|The Asia Foundation's |
Working as a non-profit in developing countries is always a tricky proposition. The Asia Foundation has decided to focus their influence at the sub-national and local level, working to bring together business community leaders, local government officials, and a few national governmental players to tackle concrete, solvable problems that make it easier for small business owners to be successful. Much of their recent work has been aimed at making the business license process more transparent, so entrepreneurs actually know what licenses they need to operate, or reducing licenses or licensing fees so it's easier and more profitable for small businesses to get started. It seems small, but the Asia Foundation has found the best position to take as an organization is as a facilitator- they talk to the business community in a locality, help them choose three or four issues they'd like to discuss, gather data, and present their findings to local government officials while helping the business community negotiate toward their goals. Here's a short video from the Asia Foundation website discussing their economic reform work in Bangladesh:
It all sounds highly reasonable and the flow charts in the PowerPoint presentation were beautifully linear. But there were some hints that the real process is much messier and much more interesting. Tolentino pointed out that policy reform is always political, and the Asia Foundation has a difficult line to walk between doing work that creates change but not overly irritating local governments so the Asia Foundation gets thrown out of the countries they're trying to work in. Meanwhile, managing donors sounds like its own circus act. How do you find flexible grants, contracts that can accommodate change, and donors not demanding immediately publishable results at the end of twelve months? I suspect that rare breed of donor may be an endangered species. And managing people during those negotiations between government officials and business leaders?

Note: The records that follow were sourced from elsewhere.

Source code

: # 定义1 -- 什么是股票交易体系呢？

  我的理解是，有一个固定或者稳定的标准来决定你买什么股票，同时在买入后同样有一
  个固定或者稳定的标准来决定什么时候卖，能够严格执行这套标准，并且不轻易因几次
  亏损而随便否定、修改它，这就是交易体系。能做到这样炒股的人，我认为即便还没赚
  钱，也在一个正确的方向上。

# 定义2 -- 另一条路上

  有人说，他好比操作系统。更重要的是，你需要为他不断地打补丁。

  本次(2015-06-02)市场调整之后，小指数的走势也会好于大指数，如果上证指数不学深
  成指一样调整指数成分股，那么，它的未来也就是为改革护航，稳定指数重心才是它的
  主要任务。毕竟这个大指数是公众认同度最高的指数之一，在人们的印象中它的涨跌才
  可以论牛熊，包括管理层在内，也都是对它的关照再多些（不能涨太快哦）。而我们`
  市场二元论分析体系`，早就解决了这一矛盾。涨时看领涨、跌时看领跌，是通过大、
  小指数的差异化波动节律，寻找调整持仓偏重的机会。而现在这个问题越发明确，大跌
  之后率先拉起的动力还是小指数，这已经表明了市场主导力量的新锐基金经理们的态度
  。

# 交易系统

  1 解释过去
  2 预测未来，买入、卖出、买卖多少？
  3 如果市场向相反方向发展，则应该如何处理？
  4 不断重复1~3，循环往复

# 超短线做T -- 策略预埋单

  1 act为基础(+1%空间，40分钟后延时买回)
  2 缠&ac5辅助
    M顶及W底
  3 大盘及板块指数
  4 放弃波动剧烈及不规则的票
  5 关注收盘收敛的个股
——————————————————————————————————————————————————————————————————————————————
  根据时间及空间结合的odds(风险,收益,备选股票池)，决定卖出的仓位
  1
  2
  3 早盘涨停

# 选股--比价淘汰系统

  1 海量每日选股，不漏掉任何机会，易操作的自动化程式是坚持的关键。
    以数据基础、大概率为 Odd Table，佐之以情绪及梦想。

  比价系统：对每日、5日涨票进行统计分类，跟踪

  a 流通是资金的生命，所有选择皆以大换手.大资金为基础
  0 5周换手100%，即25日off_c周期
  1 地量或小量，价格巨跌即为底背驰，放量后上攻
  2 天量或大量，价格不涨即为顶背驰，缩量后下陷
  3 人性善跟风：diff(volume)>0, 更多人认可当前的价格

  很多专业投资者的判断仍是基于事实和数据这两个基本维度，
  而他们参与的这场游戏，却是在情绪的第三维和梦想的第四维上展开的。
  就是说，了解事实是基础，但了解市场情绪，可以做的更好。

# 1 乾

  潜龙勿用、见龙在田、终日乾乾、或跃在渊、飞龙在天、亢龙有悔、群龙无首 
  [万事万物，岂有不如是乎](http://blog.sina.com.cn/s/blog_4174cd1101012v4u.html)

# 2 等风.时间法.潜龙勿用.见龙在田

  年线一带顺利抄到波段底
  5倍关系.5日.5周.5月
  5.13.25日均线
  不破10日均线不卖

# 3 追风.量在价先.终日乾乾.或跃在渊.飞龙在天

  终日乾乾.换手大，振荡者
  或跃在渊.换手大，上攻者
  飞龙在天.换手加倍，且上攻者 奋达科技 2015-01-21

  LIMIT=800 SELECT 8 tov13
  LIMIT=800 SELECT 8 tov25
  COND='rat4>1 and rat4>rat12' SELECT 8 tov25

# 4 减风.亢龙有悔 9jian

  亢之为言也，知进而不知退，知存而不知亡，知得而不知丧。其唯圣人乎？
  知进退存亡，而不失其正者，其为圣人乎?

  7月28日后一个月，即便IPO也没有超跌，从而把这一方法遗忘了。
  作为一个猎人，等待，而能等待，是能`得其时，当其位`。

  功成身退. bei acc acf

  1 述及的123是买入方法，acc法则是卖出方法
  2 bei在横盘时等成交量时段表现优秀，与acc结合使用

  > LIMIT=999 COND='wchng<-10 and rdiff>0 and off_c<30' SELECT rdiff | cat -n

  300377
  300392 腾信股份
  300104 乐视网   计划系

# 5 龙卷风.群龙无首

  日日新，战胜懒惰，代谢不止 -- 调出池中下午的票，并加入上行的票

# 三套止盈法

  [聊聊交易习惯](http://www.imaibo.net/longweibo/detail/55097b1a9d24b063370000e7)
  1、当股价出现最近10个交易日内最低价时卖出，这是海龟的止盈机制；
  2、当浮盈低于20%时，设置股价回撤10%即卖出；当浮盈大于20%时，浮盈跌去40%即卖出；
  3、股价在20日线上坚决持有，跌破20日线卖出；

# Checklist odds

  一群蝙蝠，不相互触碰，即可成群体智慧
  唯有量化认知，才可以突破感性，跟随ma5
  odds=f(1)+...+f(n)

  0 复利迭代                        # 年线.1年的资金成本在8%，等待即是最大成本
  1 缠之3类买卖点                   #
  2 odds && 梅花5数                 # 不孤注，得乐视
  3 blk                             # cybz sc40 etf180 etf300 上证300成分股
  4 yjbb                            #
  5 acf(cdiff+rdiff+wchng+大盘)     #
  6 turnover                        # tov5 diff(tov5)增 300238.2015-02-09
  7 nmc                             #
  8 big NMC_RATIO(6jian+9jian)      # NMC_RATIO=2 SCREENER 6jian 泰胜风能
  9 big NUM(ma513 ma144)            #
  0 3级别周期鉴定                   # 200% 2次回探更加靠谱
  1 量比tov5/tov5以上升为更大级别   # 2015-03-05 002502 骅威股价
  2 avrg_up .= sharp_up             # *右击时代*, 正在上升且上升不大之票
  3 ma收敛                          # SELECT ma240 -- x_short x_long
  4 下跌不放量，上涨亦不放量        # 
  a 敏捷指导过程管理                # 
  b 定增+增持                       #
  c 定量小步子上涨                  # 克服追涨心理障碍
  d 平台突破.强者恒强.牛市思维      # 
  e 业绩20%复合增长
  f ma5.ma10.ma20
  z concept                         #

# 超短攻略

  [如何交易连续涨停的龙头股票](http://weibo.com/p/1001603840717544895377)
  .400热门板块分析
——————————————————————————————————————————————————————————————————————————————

Salze-Lozac'h has some fabulous stories about the fine art of diplomacy that would make your hair curl.
Ah, the joys of economic reform in countries like Cambodia, Bangladesh, Vietnam, and Sri Lanka. It turns out the single most important ingredient in persuading governments to reform their economic policies is (wait for it): statistical analysis. The reports the Asia Foundation creates (with all their surveys and research) is their main bargaining tool and the most important legitimizing factor they have. And it works. Local government leaders sit up and take notice when the Asia Foundation can present them with real data from formal and informal sectors of their economy, along with concrete suggestions about ways to improve.